Safety Equipment (gloves and glasses)
Flat SS Bar (1/2" x 1/8" x 1') - Anode bus bar for better connections
SS Wire 19 Guage - Anode bus bar hangers 
Plasic Strainer (works better than SS since it doesn't corrode)
3-4 Sets of small SS hemostats good for certain scrap ( not required )
SS Flatware butter knife (great anode for edge connectors)
Cover for cell
Plastic container for stripped scrap
Gallon Ziplocs for used filters
Distilled Water -2 gallons
Household Solid Copper wire for joining alligator clips or hangers
Cardboard to cover work area table top
Wet wash cloth for miscellaneous quick wipe ups or splashes

Steve


----------



## socorban (Mar 8, 2007)

between the two of us, that covers just about everything, thanks steve for puttin the final touches on the list.


----------



## Noxx (Mar 8, 2007)

Ok, Thanks !
I'll go to wal-mart in a few minutes 
When I'll come back, I will update this post to make a big list.


----------



## Fever (Apr 1, 2007)

lazersteve said:


> Here's a few miscellaneous items in addition to Socorbans excellent list:
> 
> Safety Equipment (gloves and glasses)
> Flat SS Bar (1/2" x 1/8" x 1') - Anode bus bar for better connections
> ...



Steve- I have a question about the SS materials.

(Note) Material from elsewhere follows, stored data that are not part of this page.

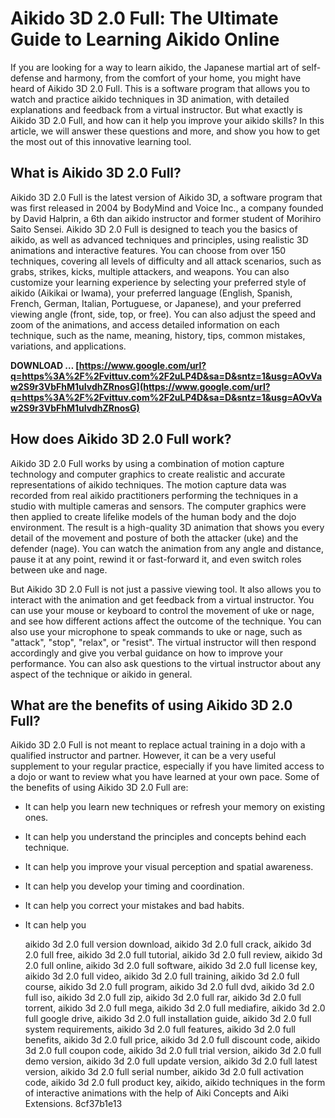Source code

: 
 
# Aikido 3D 2.0 Full: The Ultimate Guide to Learning Aikido Online
 
If you are looking for a way to learn aikido, the Japanese martial art of self-defense and harmony, from the comfort of your home, you might have heard of Aikido 3D 2.0 Full. This is a software program that allows you to watch and practice aikido techniques in 3D animation, with detailed explanations and feedback from a virtual instructor. But what exactly is Aikido 3D 2.0 Full, and how can it help you improve your aikido skills? In this article, we will answer these questions and more, and show you how to get the most out of this innovative learning tool.
 
## What is Aikido 3D 2.0 Full?
 
Aikido 3D 2.0 Full is the latest version of Aikido 3D, a software program that was first released in 2004 by BodyMind and Voice Inc., a company founded by David Halprin, a 6th dan aikido instructor and former student of Morihiro Saito Sensei. Aikido 3D 2.0 Full is designed to teach you the basics of aikido, as well as advanced techniques and principles, using realistic 3D animations and interactive features. You can choose from over 150 techniques, covering all levels of difficulty and all attack scenarios, such as grabs, strikes, kicks, multiple attackers, and weapons. You can also customize your learning experience by selecting your preferred style of aikido (Aikikai or Iwama), your preferred language (English, Spanish, French, German, Italian, Portuguese, or Japanese), and your preferred viewing angle (front, side, top, or free). You can also adjust the speed and zoom of the animations, and access detailed information on each technique, such as the name, meaning, history, tips, common mistakes, variations, and applications.
 
**DOWNLOAD … [https://www.google.com/url?q=https%3A%2F%2Fvittuv.com%2F2uLP4D&sa=D&sntz=1&usg=AOvVaw2S9r3VbFhM1uIvdhZRnosG](https://www.google.com/url?q=https%3A%2F%2Fvittuv.com%2F2uLP4D&sa=D&sntz=1&usg=AOvVaw2S9r3VbFhM1uIvdhZRnosG)**


 
## How does Aikido 3D 2.0 Full work?
 
Aikido 3D 2.0 Full works by using a combination of motion capture technology and computer graphics to create realistic and accurate representations of aikido techniques. The motion capture data was recorded from real aikido practitioners performing the techniques in a studio with multiple cameras and sensors. The computer graphics were then applied to create lifelike models of the human body and the dojo environment. The result is a high-quality 3D animation that shows you every detail of the movement and posture of both the attacker (uke) and the defender (nage). You can watch the animation from any angle and distance, pause it at any point, rewind it or fast-forward it, and even switch roles between uke and nage.
 
But Aikido 3D 2.0 Full is not just a passive viewing tool. It also allows you to interact with the animation and get feedback from a virtual instructor. You can use your mouse or keyboard to control the movement of uke or nage, and see how different actions affect the outcome of the technique. You can also use your microphone to speak commands to uke or nage, such as "attack", "stop", "relax", or "resist". The virtual instructor will then respond accordingly and give you verbal guidance on how to improve your performance. You can also ask questions to the virtual instructor about any aspect of the technique or aikido in general.
 
## What are the benefits of using Aikido 3D 2.0 Full?
 
Aikido 3D 2.0 Full is not meant to replace actual training in a dojo with a qualified instructor and partner. However, it can be a very useful supplement to your regular practice, especially if you have limited access to a dojo or want to review what you have learned at your own pace. Some of the benefits of using Aikido 3D 2.0 Full are:
 
- It can help you learn new techniques or refresh your memory on existing ones.
- It can help you understand the principles and concepts behind each technique.
- It can help you improve your visual perception and spatial awareness.
- It can help you develop your timing and coordination.
- It can help you correct your mistakes and bad habits.
- It can help you

    aikido 3d 2.0 full version download,  aikido 3d 2.0 full crack,  aikido 3d 2.0 full free,  aikido 3d 2.0 full tutorial,  aikido 3d 2.0 full review,  aikido 3d 2.0 full online,  aikido 3d 2.0 full software,  aikido 3d 2.0 full license key,  aikido 3d 2.0 full video,  aikido 3d 2.0 full training,  aikido 3d 2.0 full course,  aikido 3d 2.0 full program,  aikido 3d 2.0 full dvd,  aikido 3d 2.0 full iso,  aikido 3d 2.0 full zip,  aikido 3d 2.0 full rar,  aikido 3d 2.0 full torrent,  aikido 3d 2.0 full mega,  aikido 3d 2.0 full mediafire,  aikido 3d 2.0 full google drive,  aikido 3d 2.0 full installation guide,  aikido 3d 2.0 full system requirements,  aikido 3d 2.0 full features,  aikido 3d 2.0 full benefits,  aikido 3d 2.0 full price,  aikido 3d 2.0 full discount code,  aikido 3d 2.0 full coupon code,  aikido 3d 2.0 full trial version,  aikido 3d 2.0 full demo version,  aikido 3d 2.0 full update version,  aikido 3d 2.0 full latest version,  aikido 3d 2.0 full serial number,  aikido 3d 2.0 full activation code,  aikido 3d 2.0 full product key,  aikido,  aikido techniques in the form of interactive animations with the help of Aiki Concepts and Aiki Extensions.
 8cf37b1e13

Does the series number matter? I would suspect that a 300 series, completely non-magnetic alloy such as 316 would be best. Regardless of the particular series, I would think any non-magnetic series would be preferred. Also, where's a good source for SS aligator clips?

Thanks..... Fever


*EDIT*

I just found another post with your source contact. Thanks...


----------



## postmako (Jul 6, 2007)

socorban said:


> Glycerin, i use lab grade



Where does one obtain Glycerin? Any links or pictures?

Thanks in advance...


----------



## Noxx (Jul 6, 2007)

I bought mine at my local drug store. Easy to obtain.


----------



## postmako (Jul 6, 2007)

Noxx said:


> I bought mine at my local drug store. Easy to obtain.


How many liters and how much was it roughly?


----------



## aflacglobal (Jul 6, 2007)

(postmako)
If someone says they can't reach this man, i know they are lying. look at the contact options. lol


----------



## Noxx (Jul 6, 2007)

100ml for 5$. I know it's expensive but you don't need much (or even don't need it at all)


----------



## postmako (Jul 6, 2007)

aflacglobal said:


> (postmako)
> If someone says they can't reach this man, i know they are lying. look at the contact options. lol


Hehe, yeah I've been around for quite some time. My ICQ number is 4587200 which as you can tell is about 10 years old!


----------